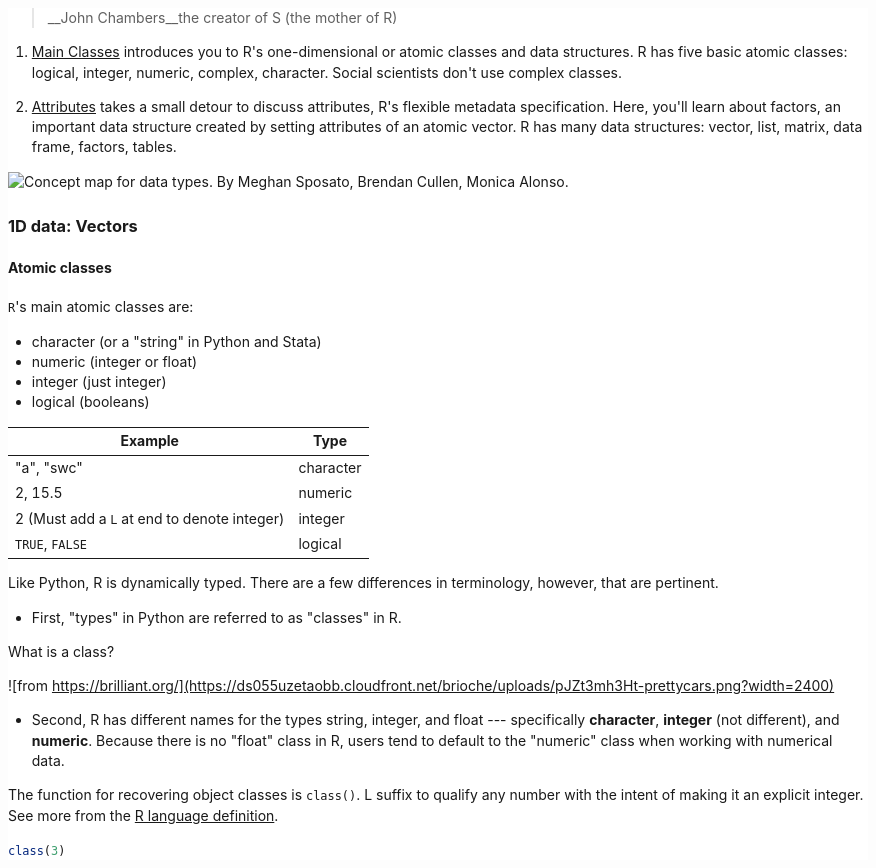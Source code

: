 > __John Chambers__the creator of S (the mother of R)

1. [Main Classes](#main-classes) introduces you to R's one-dimensional or atomic classes and data structures. R has five basic atomic classes: logical, integer, numeric, complex, character. Social scientists don't use complex classes. 

2. [Attributes](#attributes) takes a small detour to discuss attributes, R's flexible metadata specification. Here, you'll learn about factors, an important data structure created by setting attributes of an atomic vector. R has many data structures: vector, list, matrix, data frame, factors, tables.


![Concept map for data types. By Meghan Sposato, Brendan Cullen, Monica Alonso.](https://github.com/rstudio/concept-maps/raw/master/en/data-types.svg)


### 1D data: Vectors 

#### Atomic classes

`R`'s main atomic classes are:

* character (or a "string" in Python and Stata)
* numeric (integer or float)
* integer (just integer)
* logical (booleans)

| Example | Type |
| ------- | ---- |
| "a", "swc" | character |
| 2, 15.5 | numeric | 
| 2 (Must add a `L` at end to denote integer) | integer |
| `TRUE`, `FALSE` | logical |

Like Python, R is dynamically typed. There are a few differences in terminology, however, that are pertinent. 

- First, "types" in Python are referred to as "classes" in R. 

What is a class?

![from https://brilliant.org/](https://ds055uzetaobb.cloudfront.net/brioche/uploads/pJZt3mh3Ht-prettycars.png?width=2400)

- Second, R has different names for the types string, integer, and float --- specifically **character**, **integer** (not different), and **numeric**. Because there is no "float" class in R, users tend to default to the "numeric" class when working with numerical data.

The function for recovering object classes is ```class()```. L suffix to qualify any number with the intent of making it an explicit integer. See more from the [R language definition](https://cran.r-project.org/doc/manuals/R-lang.html).


```r
class(3)
```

◇ ◇ ◇ ◇

What you should do
Return the entries verbatim without images.

Exercise solution
Source code

: > __John Chambers__the creator of S (the mother of R)

1. [Main Classes](#main-classes) introduces you to R's one-dimensional or atomic classes and data structures. R has five basic atomic classes: logical, integer, numeric, complex, character. Social scientists don't use complex classes. 

2. [Attributes](#attributes) takes a small detour to discuss attributes, R's flexible metadata specification. Here, you'll learn about factors, an important data structure created by setting attributes of an atomic vector. R has many data structures: vector, list, matrix, data frame, factors, tables.


![Concept map for data types. By Meghan Sposato, Brendan Cullen, Monica Alonso.](https://github.com/rstudio/concept-maps/raw/master/en/data-types.svg)


### 1D data: Vectors 

#### Atomic classes

`R`'s main atomic classes are:

* character (or a "string" in Python and Stata)
* numeric (integer or float)
* integer (just integer)
* logical (booleans)

| Example | Type |
| ------- | ---- |
| "a", "swc" | character |
| 2, 15.5 | numeric | 
| 2 (Must add a `L` at end to denote integer) | integer |
| `TRUE`, `FALSE` | logical |

Like Python, R is dynamically typed. There are a few differences in terminology, however, that are pertinent. 

- First, "types" in Python are referred to as "classes" in R. 

What is a class?

![from https://brilliant.org/](https://ds055uzetaobb.cloudfront.net/brioche/uploads/pJZt3mh3Ht-prettycars.png?width=2400)

- Second, R has different names for the types string, integer, and float --- specifically **character**, **integer** (not different), and **numeric**. Because there is no "float" class in R, users tend to default to the "numeric" class when working with numerical data.

The function for recovering object classes is ```class()```. L suffix to qualify any number with the intent of making it an explicit integer. See more from the [R language definition](https://cran.r-project.org/doc/manuals/R-lang.html).


```r
class(3)
```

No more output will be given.